* WORK REQUEST: Reproduce verbatim all of the data given below, but do not carry over the images.

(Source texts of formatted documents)
----------

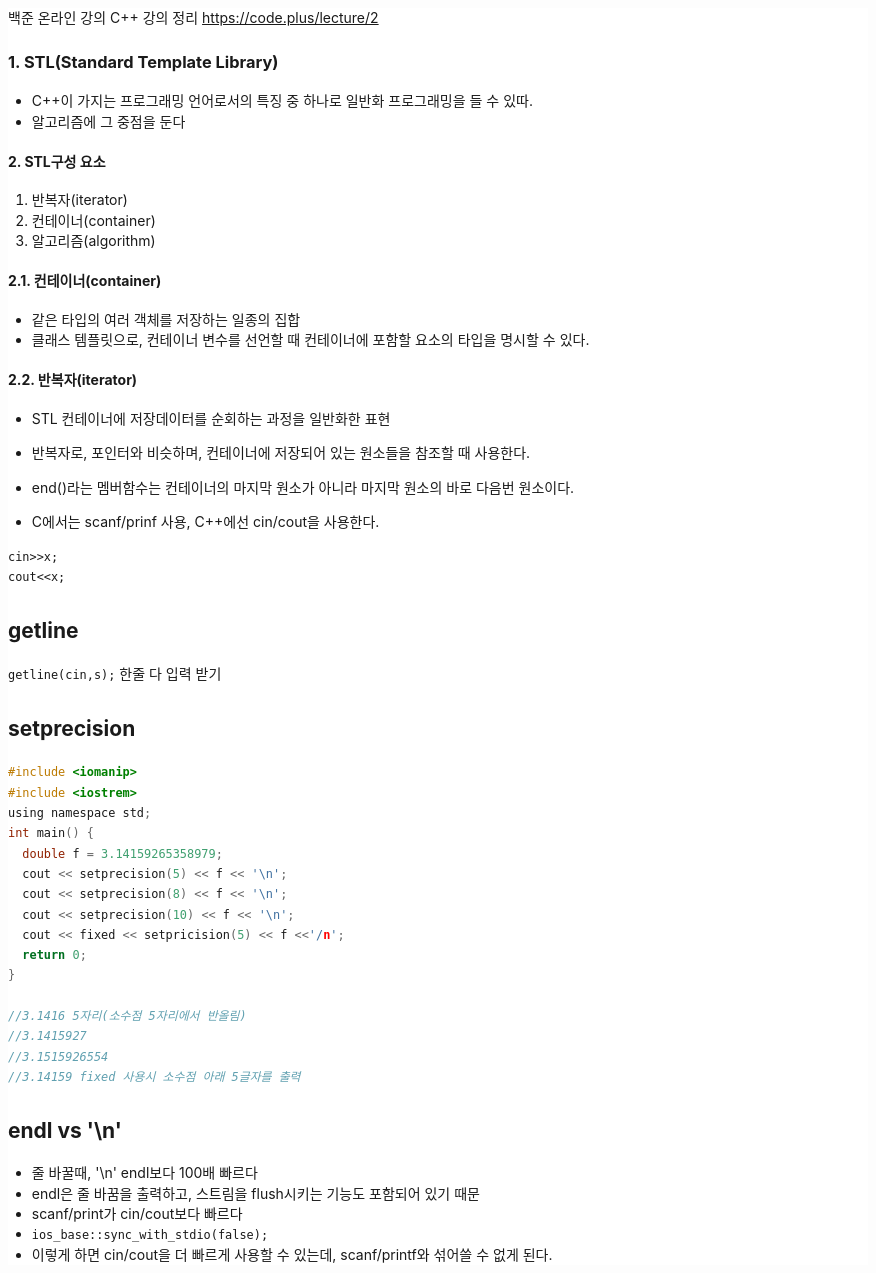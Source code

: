 백준 온라인 강의 C++ 강의 정리 https://code.plus/lecture/2
### 1. STL(Standard Template Library)
- C++이 가지는 프로그래밍 언어로서의 특징 중 하나로 일반화 프로그래밍을 들 수 있따.
- 알고리즘에 그 중점을 둔다
#### 2. STL구성 요소
1. 반복자(iterator)
2. 컨테이너(container)
3. 알고리즘(algorithm)
#### 2.1. 컨테이너(container)
- 같은 타입의 여러 객체를 저장하는 일종의 집합
- 클래스 템플릿으로, 컨테이너 변수를 선언할 때 컨테이너에 포함할 요소의 타입을 명시할 수 있다.
#### 2.2. 반복자(iterator)
- STL 컨테이너에 저장데이터를 순회하는 과정을 일반화한 표현
- 반복자로, 포인터와 비슷하며, 컨테이너에 저장되어 있는 원소들을 참조할 때 사용한다.
- end()라는 멤버함수는 컨테이너의 마지막 원소가 아니라 마지막 원소의 바로 다음번 원소이다.

- C에서는 scanf/prinf 사용, C++에선 cin/cout을 사용한다.
```
cin>>x; 
cout<<x;
```
## getline
`getline(cin,s);`
한줄 다 입력 받기
## setprecision
```c
#include <iomanip>
#include <iostrem>
using namespace std;
int main() {
  double f = 3.14159265358979;
  cout << setprecision(5) << f << '\n';
  cout << setprecision(8) << f << '\n';
  cout << setprecision(10) << f << '\n';
  cout << fixed << setpricision(5) << f <<'/n';
  return 0;
}

//3.1416 5자리(소수점 5자리에서 반올림)
//3.1415927
//3.1515926554
//3.14159 fixed 사용시 소수점 아래 5글자를 출력
```
## endl vs '\n'
- 줄 바꿀때, '\n' endl보다 100배 빠르다
- endl은 줄 바꿈을 출력하고, 스트림을 flush시키는 기능도 포함되어 있기 때문
- scanf/print가 cin/cout보다 빠르다
- `ios_base::sync_with_stdio(false);`
- 이렇게 하면 cin/cout을 더 빠르게 사용할 수 있는데, scanf/printf와 섞어쓸 수 없게 된다.
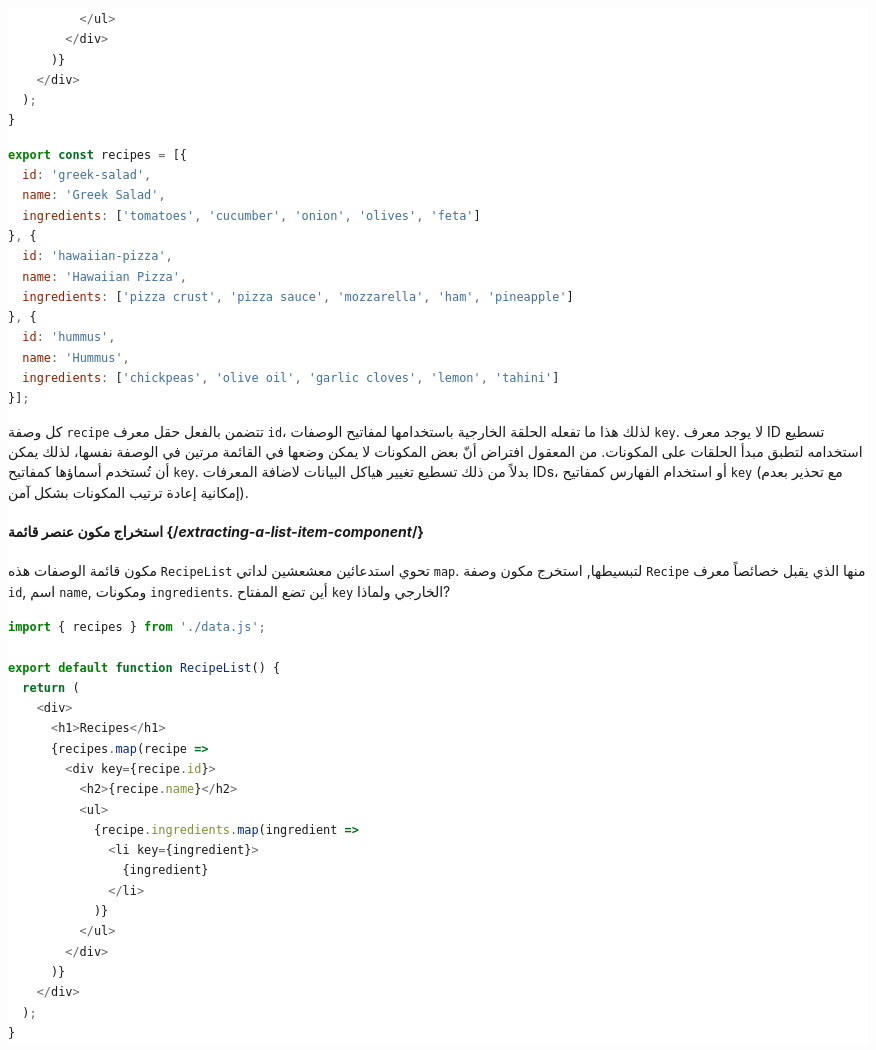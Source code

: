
 ```js App.js
          </ul>
        </div>
      )}
    </div>
  );
}
```

```js data.js
export const recipes = [{
  id: 'greek-salad',
  name: 'Greek Salad',
  ingredients: ['tomatoes', 'cucumber', 'onion', 'olives', 'feta']
}, {
  id: 'hawaiian-pizza',
  name: 'Hawaiian Pizza',
  ingredients: ['pizza crust', 'pizza sauce', 'mozzarella', 'ham', 'pineapple']
}, {
  id: 'hummus',
  name: 'Hummus',
  ingredients: ['chickpeas', 'olive oil', 'garlic cloves', 'lemon', 'tahini']
}];
```

</Sandpack>

كل وصفة `recipe`  تتضمن بالفعل حقل معرف `id`، لذلك هذا ما تفعله الحلقة الخارجية باستخدامها لمفاتيح الوصفات `key`. لا يوجد معرف ID تسطيع استخدامه لتطبق مبدأ الحلقات على المكونات. من المعقول افتراض أنّ بعض المكونات لا يمكن وضعها في القائمة مرتين في الوصفة نفسها، لذلك يمكن أن تُستخدم أسماؤها كمفاتيح `key`. بدلاً من ذلك تسطيع تغيير هياكل البيانات لاضافة المعرفات IDs، أو استخدام الفهارس كمفاتيح `key` (مع تحذير بعدم إمكانية إعادة ترتيب المكونات بشكل آمن).

</Solution>

#### استخراج مكون عنصر قائمة {/*extracting-a-list-item-component*/}

مكون قائمة الوصفات هذه `RecipeList` تحوي استدعائين معشعشين لداتي `map`. لتبسيطها, استخرج مكون وصفة `Recipe` منها الذي يقبل خصائصاً  معرف `id`, اسم `name`, ومكونات `ingredients`. أين تضع المفتاح `key` الخارجي ولماذا?

<Sandpack>

```js App.js
import { recipes } from './data.js';

export default function RecipeList() {
  return (
    <div>
      <h1>Recipes</h1>
      {recipes.map(recipe =>
        <div key={recipe.id}>
          <h2>{recipe.name}</h2>
          <ul>
            {recipe.ingredients.map(ingredient =>
              <li key={ingredient}>
                {ingredient}
              </li>
            )}
          </ul>
        </div>
      )}
    </div>
  );
}
```
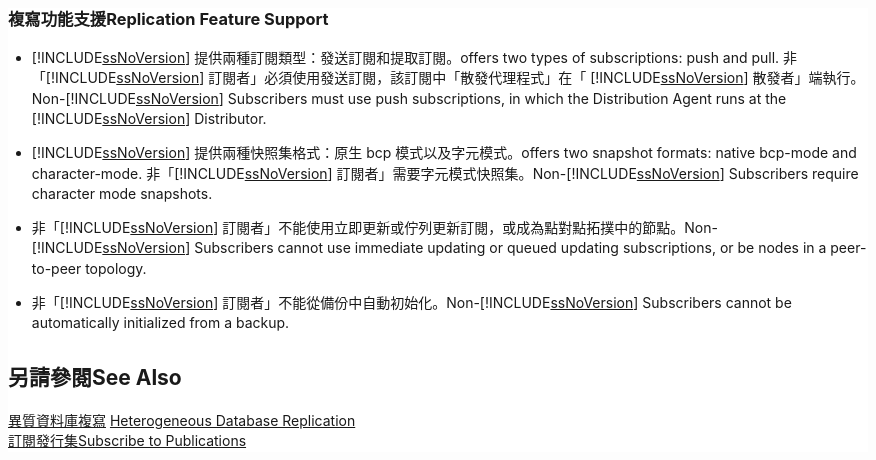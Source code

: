### <a name="replication-feature-support"></a><span data-ttu-id="01f12-152">複寫功能支援</span><span class="sxs-lookup"><span data-stu-id="01f12-152">Replication Feature Support</span></span>  
  
-   [!INCLUDE[ssNoVersion](../../../includes/ssnoversion-md.md)] <span data-ttu-id="01f12-153">提供兩種訂閱類型：發送訂閱和提取訂閱。</span><span class="sxs-lookup"><span data-stu-id="01f12-153">offers two types of subscriptions: push and pull.</span></span> <span data-ttu-id="01f12-154">非「[!INCLUDE[ssNoVersion](../../../includes/ssnoversion-md.md)] 訂閱者」必須使用發送訂閱，該訂閱中「散發代理程式」在「 [!INCLUDE[ssNoVersion](../../../includes/ssnoversion-md.md)] 散發者」端執行。</span><span class="sxs-lookup"><span data-stu-id="01f12-154">Non-[!INCLUDE[ssNoVersion](../../../includes/ssnoversion-md.md)] Subscribers must use push subscriptions, in which the Distribution Agent runs at the [!INCLUDE[ssNoVersion](../../../includes/ssnoversion-md.md)] Distributor.</span></span>  
  
-   [!INCLUDE[ssNoVersion](../../../includes/ssnoversion-md.md)] <span data-ttu-id="01f12-155">提供兩種快照集格式：原生 bcp 模式以及字元模式。</span><span class="sxs-lookup"><span data-stu-id="01f12-155">offers two snapshot formats: native bcp-mode and character-mode.</span></span> <span data-ttu-id="01f12-156">非「[!INCLUDE[ssNoVersion](../../../includes/ssnoversion-md.md)] 訂閱者」需要字元模式快照集。</span><span class="sxs-lookup"><span data-stu-id="01f12-156">Non-[!INCLUDE[ssNoVersion](../../../includes/ssnoversion-md.md)] Subscribers require character mode snapshots.</span></span>  
  
-   <span data-ttu-id="01f12-157">非「[!INCLUDE[ssNoVersion](../../../includes/ssnoversion-md.md)] 訂閱者」不能使用立即更新或佇列更新訂閱，或成為點對點拓撲中的節點。</span><span class="sxs-lookup"><span data-stu-id="01f12-157">Non-[!INCLUDE[ssNoVersion](../../../includes/ssnoversion-md.md)] Subscribers cannot use immediate updating or queued updating subscriptions, or be nodes in a peer-to-peer topology.</span></span>  
  
-   <span data-ttu-id="01f12-158">非「[!INCLUDE[ssNoVersion](../../../includes/ssnoversion-md.md)] 訂閱者」不能從備份中自動初始化。</span><span class="sxs-lookup"><span data-stu-id="01f12-158">Non-[!INCLUDE[ssNoVersion](../../../includes/ssnoversion-md.md)] Subscribers cannot be automatically initialized from a backup.</span></span>  
  
## <a name="see-also"></a><span data-ttu-id="01f12-159">另請參閱</span><span class="sxs-lookup"><span data-stu-id="01f12-159">See Also</span></span>  
 <span data-ttu-id="01f12-160">[異質資料庫複寫](heterogeneous-database-replication.md) </span><span class="sxs-lookup"><span data-stu-id="01f12-160">[Heterogeneous Database Replication](heterogeneous-database-replication.md) </span></span>  
 [<span data-ttu-id="01f12-161">訂閱發行集</span><span class="sxs-lookup"><span data-stu-id="01f12-161">Subscribe to Publications</span></span>](../subscribe-to-publications.md)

----------

* FINAL ANSWER:
Source code

: 백준 온라인 강의 C++ 강의 정리 https://code.plus/lecture/2
### 1. STL(Standard Template Library)
- C++이 가지는 프로그래밍 언어로서의 특징 중 하나로 일반화 프로그래밍을 들 수 있따.
- 알고리즘에 그 중점을 둔다
#### 2. STL구성 요소
1. 반복자(iterator)
2. 컨테이너(container)
3. 알고리즘(algorithm)
#### 2.1. 컨테이너(container)
- 같은 타입의 여러 객체를 저장하는 일종의 집합
- 클래스 템플릿으로, 컨테이너 변수를 선언할 때 컨테이너에 포함할 요소의 타입을 명시할 수 있다.
#### 2.2. 반복자(iterator)
- STL 컨테이너에 저장데이터를 순회하는 과정을 일반화한 표현
- 반복자로, 포인터와 비슷하며, 컨테이너에 저장되어 있는 원소들을 참조할 때 사용한다.
- end()라는 멤버함수는 컨테이너의 마지막 원소가 아니라 마지막 원소의 바로 다음번 원소이다.

- C에서는 scanf/prinf 사용, C++에선 cin/cout을 사용한다.
```
cin>>x; 
cout<<x;
```
## getline
`getline(cin,s);`
한줄 다 입력 받기
## setprecision
```c
#include <iomanip>
#include <iostrem>
using namespace std;
int main() {
  double f = 3.14159265358979;
  cout << setprecision(5) << f << '\n';
  cout << setprecision(8) << f << '\n';
  cout << setprecision(10) << f << '\n';
  cout << fixed << setpricision(5) << f <<'/n';
  return 0;
}

//3.1416 5자리(소수점 5자리에서 반올림)
//3.1415927
//3.1515926554
//3.14159 fixed 사용시 소수점 아래 5글자를 출력
```
## endl vs '\n'
- 줄 바꿀때, '\n' endl보다 100배 빠르다
- endl은 줄 바꿈을 출력하고, 스트림을 flush시키는 기능도 포함되어 있기 때문
- scanf/print가 cin/cout보다 빠르다
- `ios_base::sync_with_stdio(false);`
- 이렇게 하면 cin/cout을 더 빠르게 사용할 수 있는데, scanf/printf와 섞어쓸 수 없게 된다.
Source code

:
 ```js App.js
          </ul>
        </div>
      )}
    </div>
  );
}
```

```js data.js
export const recipes = [{
  id: 'greek-salad',
  name: 'Greek Salad',
  ingredients: ['tomatoes', 'cucumber', 'onion', 'olives', 'feta']
}, {
  id: 'hawaiian-pizza',
  name: 'Hawaiian Pizza',
  ingredients: ['pizza crust', 'pizza sauce', 'mozzarella', 'ham', 'pineapple']
}, {
  id: 'hummus',
  name: 'Hummus',
  ingredients: ['chickpeas', 'olive oil', 'garlic cloves', 'lemon', 'tahini']
}];
```

</Sandpack>

كل وصفة `recipe`  تتضمن بالفعل حقل معرف `id`، لذلك هذا ما تفعله الحلقة الخارجية باستخدامها لمفاتيح الوصفات `key`. لا يوجد معرف ID تسطيع استخدامه لتطبق مبدأ الحلقات على المكونات. من المعقول افتراض أنّ بعض المكونات لا يمكن وضعها في القائمة مرتين في الوصفة نفسها، لذلك يمكن أن تُستخدم أسماؤها كمفاتيح `key`. بدلاً من ذلك تسطيع تغيير هياكل البيانات لاضافة المعرفات IDs، أو استخدام الفهارس كمفاتيح `key` (مع تحذير بعدم إمكانية إعادة ترتيب المكونات بشكل آمن).

</Solution>

#### استخراج مكون عنصر قائمة {/*extracting-a-list-item-component*/}

مكون قائمة الوصفات هذه `RecipeList` تحوي استدعائين معشعشين لداتي `map`. لتبسيطها, استخرج مكون وصفة `Recipe` منها الذي يقبل خصائصاً  معرف `id`, اسم `name`, ومكونات `ingredients`. أين تضع المفتاح `key` الخارجي ولماذا?

<Sandpack>

```js App.js
import { recipes } from './data.js';

export default function RecipeList() {
  return (
    <div>
      <h1>Recipes</h1>
      {recipes.map(recipe =>
        <div key={recipe.id}>
          <h2>{recipe.name}</h2>
          <ul>
            {recipe.ingredients.map(ingredient =>
              <li key={ingredient}>
                {ingredient}
              </li>
            )}
          </ul>
        </div>
      )}
    </div>
  );
}
```
Source code

:### <a name="replication-feature-support"></a><span data-ttu-id="01f12-152">複寫功能支援</span><span class="sxs-lookup"><span data-stu-id="01f12-152">Replication Feature Support</span></span>  
  
-   [!INCLUDE[ssNoVersion](../../../includes/ssnoversion-md.md)] <span data-ttu-id="01f12-153">提供兩種訂閱類型：發送訂閱和提取訂閱。</span><span class="sxs-lookup"><span data-stu-id="01f12-153">offers two types of subscriptions: push and pull.</span></span> <span data-ttu-id="01f12-154">非「[!INCLUDE[ssNoVersion](../../../includes/ssnoversion-md.md)] 訂閱者」必須使用發送訂閱，該訂閱中「散發代理程式」在「 [!INCLUDE[ssNoVersion](../../../includes/ssnoversion-md.md)] 散發者」端執行。</span><span class="sxs-lookup"><span data-stu-id="01f12-154">Non-[!INCLUDE[ssNoVersion](../../../includes/ssnoversion-md.md)] Subscribers must use push subscriptions, in which the Distribution Agent runs at the [!INCLUDE[ssNoVersion](../../../includes/ssnoversion-md.md)] Distributor.</span></span>  
  
-   [!INCLUDE[ssNoVersion](../../../includes/ssnoversion-md.md)] <span data-ttu-id="01f12-155">提供兩種快照集格式：原生 bcp 模式以及字元模式。</span><span class="sxs-lookup"><span data-stu-id="01f12-155">offers two snapshot formats: native bcp-mode and character-mode.</span></span> <span data-ttu-id="01f12-156">非「[!INCLUDE[ssNoVersion](../../../includes/ssnoversion-md.md)] 訂閱者」需要字元模式快照集。</span><span class="sxs-lookup"><span data-stu-id="01f12-156">Non-[!INCLUDE[ssNoVersion](../../../includes/ssnoversion-md.md)] Subscribers require character mode snapshots.</span></span>  
  
-   <span data-ttu-id="01f12-157">非「[!INCLUDE[ssNoVersion](../../../includes/ssnoversion-md.md)] 訂閱者」不能使用立即更新或佇列更新訂閱，或成為點對點拓撲中的節點。</span><span class="sxs-lookup"><span data-stu-id="01f12-157">Non-[!INCLUDE[ssNoVersion](../../../includes/ssnoversion-md.md)] Subscribers cannot use immediate updating or queued updating subscriptions, or be nodes in a peer-to-peer topology.</span></span>  
  
-   <span data-ttu-id="01f12-158">非「[!INCLUDE[ssNoVersion](../../../includes/ssnoversion-md.md)] 訂閱者」不能從備份中自動初始化。</span><span class="sxs-lookup"><span data-stu-id="01f12-158">Non-[!INCLUDE[ssNoVersion](../../../includes/ssnoversion-md.md)] Subscribers cannot be automatically initialized from a backup.</span></span>  
  
## <a name="see-also"></a><span data-ttu-id="01f12-159">另請參閱</span><span class="sxs-lookup"><span data-stu-id="01f12-159">See Also</span></span>  
 <span data-ttu-id="01f12-160">[異質資料庫複寫](heterogeneous-database-replication.md) </span><span class="sxs-lookup"><span data-stu-id="01f12-160">[Heterogeneous Database Replication](heterogeneous-database-replication.md) </span></span>  
 [<span data-ttu-id="01f12-161">訂閱發行集</span><span class="sxs-lookup"><span data-stu-id="01f12-161">Subscribe to Publications</span></span>](../subscribe-to-publications.md)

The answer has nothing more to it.